**Task requirements:**
Each line below is to be written out once more, precisely as given.
= Beginning of Section =
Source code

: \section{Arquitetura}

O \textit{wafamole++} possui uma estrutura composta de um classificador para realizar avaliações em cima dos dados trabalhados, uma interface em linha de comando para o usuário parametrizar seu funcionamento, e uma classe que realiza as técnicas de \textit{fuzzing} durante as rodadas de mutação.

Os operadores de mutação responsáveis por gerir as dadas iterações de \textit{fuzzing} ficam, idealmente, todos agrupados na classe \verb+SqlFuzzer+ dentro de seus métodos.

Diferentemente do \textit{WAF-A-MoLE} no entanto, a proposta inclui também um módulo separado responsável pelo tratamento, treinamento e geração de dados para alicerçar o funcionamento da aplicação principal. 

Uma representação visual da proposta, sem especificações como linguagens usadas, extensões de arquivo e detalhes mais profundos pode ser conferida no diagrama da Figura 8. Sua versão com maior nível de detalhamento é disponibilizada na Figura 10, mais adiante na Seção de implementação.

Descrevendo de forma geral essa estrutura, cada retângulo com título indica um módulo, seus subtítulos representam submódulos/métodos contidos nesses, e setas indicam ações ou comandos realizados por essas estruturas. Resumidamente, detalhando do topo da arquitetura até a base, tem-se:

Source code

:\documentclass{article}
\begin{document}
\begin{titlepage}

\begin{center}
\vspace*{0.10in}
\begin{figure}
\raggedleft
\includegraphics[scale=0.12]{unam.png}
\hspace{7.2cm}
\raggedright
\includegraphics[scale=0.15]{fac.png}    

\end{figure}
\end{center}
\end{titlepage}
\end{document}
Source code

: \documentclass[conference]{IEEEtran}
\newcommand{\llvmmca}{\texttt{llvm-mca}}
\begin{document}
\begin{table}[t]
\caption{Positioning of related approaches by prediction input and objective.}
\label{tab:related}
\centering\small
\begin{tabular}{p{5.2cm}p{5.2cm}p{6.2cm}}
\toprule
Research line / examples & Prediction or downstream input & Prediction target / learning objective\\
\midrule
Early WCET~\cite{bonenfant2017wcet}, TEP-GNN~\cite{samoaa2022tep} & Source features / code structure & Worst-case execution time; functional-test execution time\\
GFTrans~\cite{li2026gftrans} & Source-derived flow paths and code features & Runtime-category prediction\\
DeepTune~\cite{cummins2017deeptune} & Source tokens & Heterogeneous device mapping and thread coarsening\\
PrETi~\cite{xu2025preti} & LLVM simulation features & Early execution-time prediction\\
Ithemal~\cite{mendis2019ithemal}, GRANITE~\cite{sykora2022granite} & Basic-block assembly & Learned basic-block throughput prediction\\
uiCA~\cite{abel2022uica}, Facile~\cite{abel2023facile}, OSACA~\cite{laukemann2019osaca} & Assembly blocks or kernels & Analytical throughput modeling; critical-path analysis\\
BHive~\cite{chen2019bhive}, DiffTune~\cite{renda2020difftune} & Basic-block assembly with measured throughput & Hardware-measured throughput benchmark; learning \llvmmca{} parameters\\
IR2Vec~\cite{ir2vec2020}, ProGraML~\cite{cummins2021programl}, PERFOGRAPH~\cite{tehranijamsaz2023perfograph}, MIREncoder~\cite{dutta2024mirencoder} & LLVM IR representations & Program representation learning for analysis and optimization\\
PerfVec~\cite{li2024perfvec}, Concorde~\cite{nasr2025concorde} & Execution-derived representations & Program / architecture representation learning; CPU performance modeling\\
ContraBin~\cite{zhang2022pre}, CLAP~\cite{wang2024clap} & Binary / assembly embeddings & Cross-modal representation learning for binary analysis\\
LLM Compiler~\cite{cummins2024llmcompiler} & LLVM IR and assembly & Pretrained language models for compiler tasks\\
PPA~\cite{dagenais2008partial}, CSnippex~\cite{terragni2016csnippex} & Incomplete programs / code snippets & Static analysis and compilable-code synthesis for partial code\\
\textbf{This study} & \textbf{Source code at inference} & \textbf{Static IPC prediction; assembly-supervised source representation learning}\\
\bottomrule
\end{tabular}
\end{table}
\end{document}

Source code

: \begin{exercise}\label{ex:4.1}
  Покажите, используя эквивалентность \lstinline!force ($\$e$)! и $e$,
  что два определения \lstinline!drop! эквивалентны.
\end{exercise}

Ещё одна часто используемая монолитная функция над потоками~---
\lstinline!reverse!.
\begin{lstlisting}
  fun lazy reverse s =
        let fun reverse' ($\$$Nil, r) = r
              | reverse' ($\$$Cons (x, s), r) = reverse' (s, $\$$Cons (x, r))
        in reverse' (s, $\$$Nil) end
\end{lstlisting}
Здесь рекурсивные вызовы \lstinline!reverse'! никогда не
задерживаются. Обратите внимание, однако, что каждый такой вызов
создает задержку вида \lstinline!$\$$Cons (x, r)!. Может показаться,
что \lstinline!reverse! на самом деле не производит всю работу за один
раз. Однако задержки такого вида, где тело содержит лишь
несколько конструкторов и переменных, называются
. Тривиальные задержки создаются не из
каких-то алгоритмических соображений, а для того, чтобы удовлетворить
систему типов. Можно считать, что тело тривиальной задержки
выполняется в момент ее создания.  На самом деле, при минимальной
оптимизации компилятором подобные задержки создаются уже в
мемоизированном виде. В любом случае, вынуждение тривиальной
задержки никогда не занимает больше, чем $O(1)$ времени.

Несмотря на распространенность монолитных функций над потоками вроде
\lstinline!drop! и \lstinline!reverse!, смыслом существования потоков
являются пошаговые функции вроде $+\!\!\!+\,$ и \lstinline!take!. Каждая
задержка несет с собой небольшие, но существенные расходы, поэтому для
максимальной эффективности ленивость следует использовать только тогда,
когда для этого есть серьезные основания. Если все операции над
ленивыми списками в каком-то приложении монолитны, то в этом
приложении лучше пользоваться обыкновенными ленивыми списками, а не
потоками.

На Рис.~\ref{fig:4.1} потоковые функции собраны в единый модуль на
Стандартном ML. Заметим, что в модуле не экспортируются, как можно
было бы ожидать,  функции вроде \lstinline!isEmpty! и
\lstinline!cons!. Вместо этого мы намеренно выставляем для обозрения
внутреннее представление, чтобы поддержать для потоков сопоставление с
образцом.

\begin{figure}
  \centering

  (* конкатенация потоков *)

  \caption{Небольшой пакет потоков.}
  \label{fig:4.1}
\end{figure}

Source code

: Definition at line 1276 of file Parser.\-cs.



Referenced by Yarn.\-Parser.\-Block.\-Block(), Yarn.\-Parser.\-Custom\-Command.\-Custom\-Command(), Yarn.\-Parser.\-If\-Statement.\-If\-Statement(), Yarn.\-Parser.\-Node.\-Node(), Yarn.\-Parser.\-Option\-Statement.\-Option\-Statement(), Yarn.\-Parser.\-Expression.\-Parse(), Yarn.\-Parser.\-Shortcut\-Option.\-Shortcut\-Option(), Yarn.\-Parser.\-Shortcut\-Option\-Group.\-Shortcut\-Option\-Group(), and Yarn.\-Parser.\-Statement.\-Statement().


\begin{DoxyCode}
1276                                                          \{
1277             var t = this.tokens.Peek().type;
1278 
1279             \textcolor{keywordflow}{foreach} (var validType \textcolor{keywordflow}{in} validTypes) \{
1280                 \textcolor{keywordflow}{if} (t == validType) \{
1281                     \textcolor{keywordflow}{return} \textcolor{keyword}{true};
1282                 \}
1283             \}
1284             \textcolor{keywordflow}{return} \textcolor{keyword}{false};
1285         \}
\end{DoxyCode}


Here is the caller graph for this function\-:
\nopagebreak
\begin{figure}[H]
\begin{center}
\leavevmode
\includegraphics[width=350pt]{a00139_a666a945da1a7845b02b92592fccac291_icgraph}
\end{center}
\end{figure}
= End of Section =
**Result for this exercise:**
Source code

: \section{Arquitetura}

O \textit{wafamole++} possui uma estrutura composta de um classificador para realizar avaliações em cima dos dados trabalhados, uma interface em linha de comando para o usuário parametrizar seu funcionamento, e uma classe que realiza as técnicas de \textit{fuzzing} durante as rodadas de mutação.

Os operadores de mutação responsáveis por gerir as dadas iterações de \textit{fuzzing} ficam, idealmente, todos agrupados na classe \verb+SqlFuzzer+ dentro de seus métodos.

Diferentemente do \textit{WAF-A-MoLE} no entanto, a proposta inclui também um módulo separado responsável pelo tratamento, treinamento e geração de dados para alicerçar o funcionamento da aplicação principal. 

Uma representação visual da proposta, sem especificações como linguagens usadas, extensões de arquivo e detalhes mais profundos pode ser conferida no diagrama da Figura 8. Sua versão com maior nível de detalhamento é disponibilizada na Figura 10, mais adiante na Seção de implementação.

Descrevendo de forma geral essa estrutura, cada retângulo com título indica um módulo, seus subtítulos representam submódulos/métodos contidos nesses, e setas indicam ações ou comandos realizados por essas estruturas. Resumidamente, detalhando do topo da arquitetura até a base, tem-se:

Source code

:\documentclass{article}
\begin{document}
\begin{titlepage}

\begin{center}
\vspace*{0.10in}
\begin{figure}
\raggedleft
\includegraphics[scale=0.12]{unam.png}
\hspace{7.2cm}
\raggedright
\includegraphics[scale=0.15]{fac.png}    

\end{figure}
\end{center}
\end{titlepage}
\end{document}
Source code

: \documentclass[conference]{IEEEtran}
\newcommand{\llvmmca}{\texttt{llvm-mca}}
\begin{document}
\begin{table}[t]
\caption{Positioning of related approaches by prediction input and objective.}
\label{tab:related}
\centering\small
\begin{tabular}{p{5.2cm}p{5.2cm}p{6.2cm}}
\toprule
Research line / examples & Prediction or downstream input & Prediction target / learning objective\\
\midrule
Early WCET~\cite{bonenfant2017wcet}, TEP-GNN~\cite{samoaa2022tep} & Source features / code structure & Worst-case execution time; functional-test execution time\\
GFTrans~\cite{li2026gftrans} & Source-derived flow paths and code features & Runtime-category prediction\\
DeepTune~\cite{cummins2017deeptune} & Source tokens & Heterogeneous device mapping and thread coarsening\\
PrETi~\cite{xu2025preti} & LLVM simulation features & Early execution-time prediction\\
Ithemal~\cite{mendis2019ithemal}, GRANITE~\cite{sykora2022granite} & Basic-block assembly & Learned basic-block throughput prediction\\
uiCA~\cite{abel2022uica}, Facile~\cite{abel2023facile}, OSACA~\cite{laukemann2019osaca} & Assembly blocks or kernels & Analytical throughput modeling; critical-path analysis\\
BHive~\cite{chen2019bhive}, DiffTune~\cite{renda2020difftune} & Basic-block assembly with measured throughput & Hardware-measured throughput benchmark; learning \llvmmca{} parameters\\
IR2Vec~\cite{ir2vec2020}, ProGraML~\cite{cummins2021programl}, PERFOGRAPH~\cite{tehranijamsaz2023perfograph}, MIREncoder~\cite{dutta2024mirencoder} & LLVM IR representations & Program representation learning for analysis and optimization\\
PerfVec~\cite{li2024perfvec}, Concorde~\cite{nasr2025concorde} & Execution-derived representations & Program / architecture representation learning; CPU performance modeling\\
ContraBin~\cite{zhang2022pre}, CLAP~\cite{wang2024clap} & Binary / assembly embeddings & Cross-modal representation learning for binary analysis\\
LLM Compiler~\cite{cummins2024llmcompiler} & LLVM IR and assembly & Pretrained language models for compiler tasks\\
PPA~\cite{dagenais2008partial}, CSnippex~\cite{terragni2016csnippex} & Incomplete programs / code snippets & Static analysis and compilable-code synthesis for partial code\\
\textbf{This study} & \textbf{Source code at inference} & \textbf{Static IPC prediction; assembly-supervised source representation learning}\\
\bottomrule
\end{tabular}
\end{table}
\end{document}

Source code

: \begin{exercise}\label{ex:4.1}
  Покажите, используя эквивалентность \lstinline!force ($\$e$)! и $e$,
  что два определения \lstinline!drop! эквивалентны.
\end{exercise}

Ещё одна часто используемая монолитная функция над потоками~---
\lstinline!reverse!.
\begin{lstlisting}
  fun lazy reverse s =
        let fun reverse' ($\$$Nil, r) = r
              | reverse' ($\$$Cons (x, s), r) = reverse' (s, $\$$Cons (x, r))
        in reverse' (s, $\$$Nil) end
\end{lstlisting}
Здесь рекурсивные вызовы \lstinline!reverse'! никогда не
задерживаются. Обратите внимание, однако, что каждый такой вызов
создает задержку вида \lstinline!$\$$Cons (x, r)!. Может показаться,
что \lstinline!reverse! на самом деле не производит всю работу за один
раз. Однако задержки такого вида, где тело содержит лишь
несколько конструкторов и переменных, называются
. Тривиальные задержки создаются не из
каких-то алгоритмических соображений, а для того, чтобы удовлетворить
систему типов. Можно считать, что тело тривиальной задержки
выполняется в момент ее создания.  На самом деле, при минимальной
оптимизации компилятором подобные задержки создаются уже в
мемоизированном виде. В любом случае, вынуждение тривиальной
задержки никогда не занимает больше, чем $O(1)$ времени.

Несмотря на распространенность монолитных функций над потоками вроде
\lstinline!drop! и \lstinline!reverse!, смыслом существования потоков
являются пошаговые функции вроде $+\!\!\!+\,$ и \lstinline!take!. Каждая
задержка несет с собой небольшие, но существенные расходы, поэтому для
максимальной эффективности ленивость следует использовать только тогда,
когда для этого есть серьезные основания. Если все операции над
ленивыми списками в каком-то приложении монолитны, то в этом
приложении лучше пользоваться обыкновенными ленивыми списками, а не
потоками.

На Рис.~\ref{fig:4.1} потоковые функции собраны в единый модуль на
Стандартном ML. Заметим, что в модуле не экспортируются, как можно
было бы ожидать,  функции вроде \lstinline!isEmpty! и
\lstinline!cons!. Вместо этого мы намеренно выставляем для обозрения
внутреннее представление, чтобы поддержать для потоков сопоставление с
образцом.

\begin{figure}
  \centering

  (* конкатенация потоков *)

  \caption{Небольшой пакет потоков.}
  \label{fig:4.1}
\end{figure}

Source code

: Definition at line 1276 of file Parser.\-cs.



Referenced by Yarn.\-Parser.\-Block.\-Block(), Yarn.\-Parser.\-Custom\-Command.\-Custom\-Command(), Yarn.\-Parser.\-If\-Statement.\-If\-Statement(), Yarn.\-Parser.\-Node.\-Node(), Yarn.\-Parser.\-Option\-Statement.\-Option\-Statement(), Yarn.\-Parser.\-Expression.\-Parse(), Yarn.\-Parser.\-Shortcut\-Option.\-Shortcut\-Option(), Yarn.\-Parser.\-Shortcut\-Option\-Group.\-Shortcut\-Option\-Group(), and Yarn.\-Parser.\-Statement.\-Statement().


\begin{DoxyCode}
1276                                                          \{
1277             var t = this.tokens.Peek().type;
1278 
1279             \textcolor{keywordflow}{foreach} (var validType \textcolor{keywordflow}{in} validTypes) \{
1280                 \textcolor{keywordflow}{if} (t == validType) \{
1281                     \textcolor{keywordflow}{return} \textcolor{keyword}{true};
1282                 \}
1283             \}
1284             \textcolor{keywordflow}{return} \textcolor{keyword}{false};
1285         \}
\end{DoxyCode}


Here is the caller graph for this function\-:
\nopagebreak
\begin{figure}[H]
\begin{center}
\leavevmode
\includegraphics[width=350pt]{a00139_a666a945da1a7845b02b92592fccac291_icgraph}
\end{center}
\end{figure}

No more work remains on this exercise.